「教養としてのゲーム史」読了。

Twitterでフォローしてるのも相まって、最近、多根清史の著書を手に取るのであった。

教養としてのゲーム史 (ちくま新書)

教養としてのゲーム史 (ちくま新書)

PONから始まったビデオゲームの進化史を、ハードウェアの進化と見立ての変化から分析し、グラフィックの進化と空間描写の拡大。
拡大された空間に詰め込まれた世界観。そして求められた仮想世界のシミュレートと、さながらビデオゲームの壮大な歴史書だった。
そして、意外とリリカルな文章が散見されたりして、いちばんグッときたのはときメモの学園生活シミュレーションとしての一文。

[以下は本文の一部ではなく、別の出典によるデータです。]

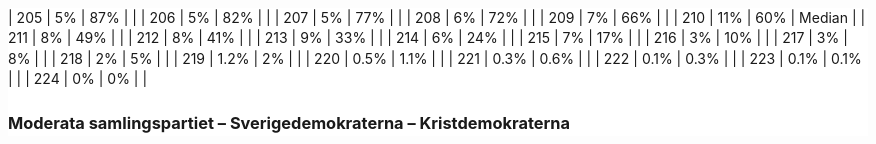 | 205 | 5% | 87% |  |
| 206 | 5% | 82% |  |
| 207 | 5% | 77% |  |
| 208 | 6% | 72% |  |
| 209 | 7% | 66% |  |
| 210 | 11% | 60% | Median |
| 211 | 8% | 49% |  |
| 212 | 8% | 41% |  |
| 213 | 9% | 33% |  |
| 214 | 6% | 24% |  |
| 215 | 7% | 17% |  |
| 216 | 3% | 10% |  |
| 217 | 3% | 8% |  |
| 218 | 2% | 5% |  |
| 219 | 1.2% | 2% |  |
| 220 | 0.5% | 1.1% |  |
| 221 | 0.3% | 0.6% |  |
| 222 | 0.1% | 0.3% |  |
| 223 | 0.1% | 0.1% |  |
| 224 | 0% | 0% |  |

### Moderata samlingspartiet – Sverigedemokraterna – Kristdemokraterna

しかし、地道な三年分にはちゃんとした意味がある。毎朝決まった時間に登校し、授業を受け、意中のヒロインと部活でのひとときを共にしたり、あるいは帰宅部として一緒に下校する。今日と同じような明日の中には、初恋のさざ波が起こるかもしれない。大人になって失われたモラトリアム、退屈という名の充実である。

ときメモが単なるギャルゲーではなく、過ぎ去った理想の学生生活を過ごせると言うゲームを見事に言語化してて素晴らしい。